The Padres are, in many ways, an amalgamation of all the things that the sport doesn’t embrace, or even tolerate. They’re countercultural in a number of ways to baseball’s traditional demographic of 55-year-old white guys. Ownership that seems to care about actually investing in the team, while the rest of the league is busy trying to cut down the Minor Leagues? Players that spurn the unwritten rules? A hapless underdog with only a handful of great seasons in its history becoming the leading bandwagon candidate in the entire league? It’s true, all of it, and I’m here for it.
My relationship with baseball has been on and off life support for years, but the Padres have officially given it a much needed jolt. Even as much as its fanbase pretends it doesn’t exist, the pre-season expectation of a rivalry between the Dodgers and the Padres has very much come to fruition. Their matchup this season (currently 4-3 in favor of San Diego) has elicited a myriad of big moments – Mookie Betts’ diving catch; a 12-inning game in their first meeting that featured a benches clearing incident; Clayton Kershaw displaying a rare showcase of rage against Jurickson Profar; Fernando Tatis Jr. mocking perennial villain Trevor Bauer after taking him deep twice in the same game. This series so far has been a treat.
Considering their latest series matchup is upon us, there could be yet another astounding, jaw-dropping moment to salivate over by the time you’re reading this. Baseball needs these rivalries; they should be clamoring for it like an NBA player begging for a foul call. It could be something on the same tier of Yankees/Red Sox, which resulted in the sport’s ratings and revenue ballooning back in the early 2000s. Considering the core pieces and stars for both the Padres and Dodgers are practically set in stone for the next few years, there’s reason to believe this nascent rivalry won’t be a fleeting one.
At this point, I’m almost running out of effusive praise for the Padres; it’s just something you have to see to believe. There’s a certain sensation about them that even makes my mom — a lifelong Yankees fan — feel inclined to stay up to watch despite being on the east coast. Even my non-baseball friends are becoming aware of the Padres as they watch Tatis do unspeakable things to opposing pitching.

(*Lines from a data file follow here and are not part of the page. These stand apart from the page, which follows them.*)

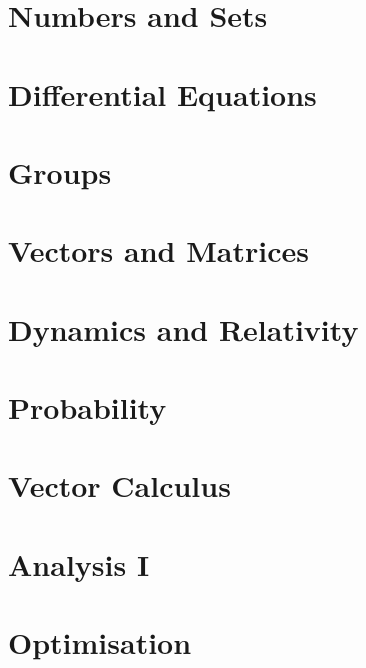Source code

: \documentclass{book}
\begin{document}
\let\maketitle\ignorespaces{}
\renewcommand{\tableofcontentsnewpage}{}

\chapter{Numbers and Sets}

\chapter{Differential Equations}

\chapter{Groups}

\chapter{Vectors and Matrices}

\chapter{Dynamics and Relativity}

\chapter{Probability}

\chapter{Vector Calculus}

\chapter{Analysis I}


\chapter{Optimisation}

\end{document}
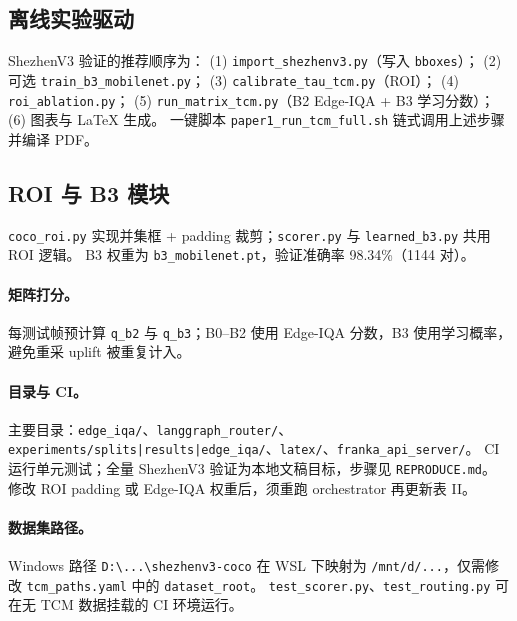 \begin{table}[t]
\centering
\caption{环境变量（\texttt{franka\_api\_server}）。}
\label{tab:env-vars-zh}
\small
{}
\end{table}

\subsection{离线实验驱动}
ShezhenV3 验证的推荐顺序为：
(1) \texttt{import\_shezhenv3.py}（写入 \texttt{bboxes}）；
(2) 可选 \texttt{train\_b3\_mobilenet.py}；
(3) \texttt{calibrate\_tau\_tcm.py}（ROI）；
(4) \texttt{roi\_ablation.py}；
(5) \texttt{run\_matrix\_tcm.py}（B2 Edge-IQA + B3 学习分数）；
(6) 图表与 \LaTeX{} 生成。
一键脚本 \texttt{paper1\_run\_tcm\_full.sh} 链式调用上述步骤并编译 PDF。

\subsection{ROI 与 B3 模块}
\texttt{coco\_roi.py} 实现并集框 + padding 裁剪；\texttt{scorer.py} 与 \texttt{learned\_b3.py} 共用 ROI 逻辑。
B3 权重为 \texttt{b3\_mobilenet.pt}，验证准确率 98.34\%（1144 对）。

\paragraph{矩阵打分。}
每测试帧预计算 \texttt{q\_b2} 与 \texttt{q\_b3}；B0--B2 使用 Edge-IQA 分数，B3 使用学习概率，避免重采 uplift 被重复计入。

\paragraph{目录与 CI。}
主要目录：\texttt{edge\_iqa/}、\texttt{langgraph\_router/}、\texttt{experiments/splits|results|edge\_iqa/}、\texttt{latex/}、\texttt{franka\_api\_server/}。
CI 运行单元测试；全量 ShezhenV3 验证为本地文稿目标，步骤见 \texttt{REPRODUCE.md}。
修改 ROI padding 或 Edge-IQA 权重后，须重跑 orchestrator 再更新表 II。

\paragraph{数据集路径。}
Windows 路径 \texttt{D:\textbackslash ...\textbackslash shezhenv3-coco} 在 WSL 下映射为 \texttt{/mnt/d/...}，仅需修改 \texttt{tcm\_paths.yaml} 中的 \texttt{dataset\_root}。
\texttt{test\_scorer.py}、\texttt{test\_routing.py} 可在无 TCM 数据挂载的 CI 环境运行。
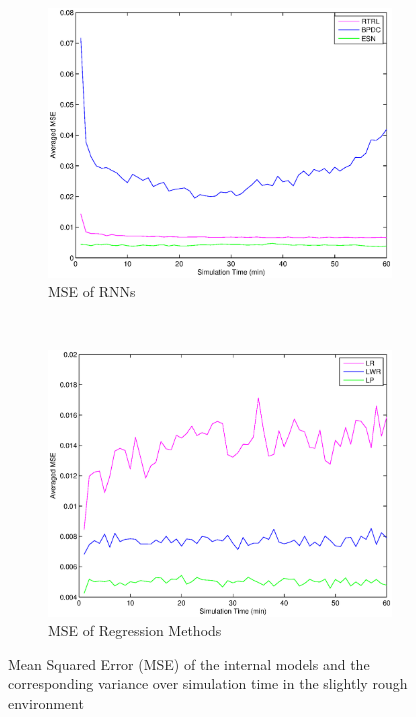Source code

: \documentclass[msc,ai,logo]{infthesis}
\begin{document}
\begin{figure}[H]  
        \centering
        \begin{subfigure}[b]{0.5\textwidth}
                \centering
                \includegraphics[width=\textwidth]{RNN_05_MSE.eps}
                \caption{MSE of RNNs}
              \label{fig:RNN_05_MSE}  
        \end{subfigure}%
        ~ %
        \begin{subfigure}[b]{0.5\textwidth}
                \centering
                \includegraphics[width=\textwidth]{LR_05_MSE.eps}
                \caption{MSE of Regression Methods}
               \label{fig:LR_05_MSE}  
        \end{subfigure}
        \caption{Mean Squared Error (MSE) of the internal models and the corresponding variance over simulation time in the slightly rough environment}
         \label{fig:05_MSE}      
\end{figure}
\end{document}
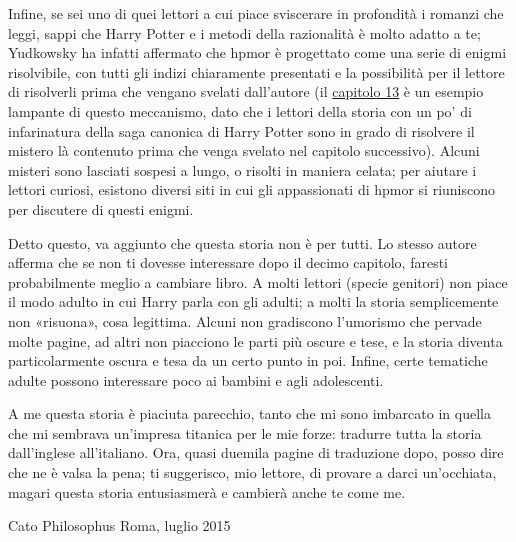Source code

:Infine, se sei uno di quei lettori a cui piace sviscerare in profondità i romanzi che leggi, sappi che Harry Potter e i metodi della razionalità è molto adatto a te; Yudkowsky ha infatti affermato che hpmor è progettato come una serie di enigmi risolvibile, con tutti gli indizi chiaramente presentati e la possibilità per il lettore di risolverli prima che vengano svelati dall’autore (il \hyperref[capitolo:13]{capitolo 13} è un esempio lampante di questo meccanismo, dato che i lettori della storia con un po’ di infarinatura della saga canonica di Harry Potter sono in grado di risolvere il mistero là contenuto prima che venga svelato nel capitolo successivo). Alcuni misteri sono lasciati sospesi a lungo, o risolti in maniera celata; per aiutare i lettori curiosi, esistono diversi siti in cui gli appassionati di hpmor si riuniscono per discutere di questi enigmi.

Detto questo, va aggiunto che questa storia non è per tutti. Lo stesso autore afferma che se non ti dovesse interessare dopo il decimo capitolo, faresti probabilmente meglio a cambiare libro. A molti lettori (specie genitori) non piace il modo adulto in cui Harry parla con gli adulti; a molti la storia semplicemente non «risuona», cosa legittima. Alcuni non gradiscono l’umorismo che pervade molte pagine, ad altri non piacciono le parti più oscure e tese, e la storia diventa particolarmente oscura e tesa da un certo punto in poi. Infine, certe tematiche adulte possono interessare poco ai bambini e agli adolescenti.

A me questa storia è piaciuta parecchio, tanto che mi sono imbarcato in quella che mi sembrava un’impresa titanica per le mie forze: tradurre tutta la storia dall’inglese all’italiano. Ora, quasi duemila pagine di traduzione dopo, posso dire che ne è valsa la pena; ti suggerisco, mio lettore, di provare a darci un’occhiata, magari questa storia entusiasmerà e cambierà anche te come me.

Cato Philosophus
Roma, luglio 2015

They have, in more ways than one, changed my life. They made me fall back in love with baseball. They even helped propel my career forward to the point where someone was crazy enough to allow me to write for this site — all over the course of a year that may go down as one of the worst in a really long time. Saying I’m lucky is putting it mildly. The Padres picked me up at a time when there was great uncertainty about my future, when I wasn’t so sure exactly what was next; they helped play a role in proving that Uncle Iroh was right about how there can sometimes be light at the end of the dark tunnel.
Obviously the Padres are not the first team to see its respective sports world infatuated with them and hopefully the universal praise for the team lasts a while. We’ve seen what happened to teams like the Astros — once a lovable team with its own great story — with their favorability dissipating faster than the Avengers being snapped out of existence. Even teams outside the sport like the Warriors, once the pinnacle of must-see TV, became villains in their own right. Most times, the love doesn’t last forever (and, no, I refuse to insert that overused Harvey Dent quote that’s posted on Twitter every 25 minutes). But even if there is a dark turn to villany in the future, it certainly doesn’t matter now.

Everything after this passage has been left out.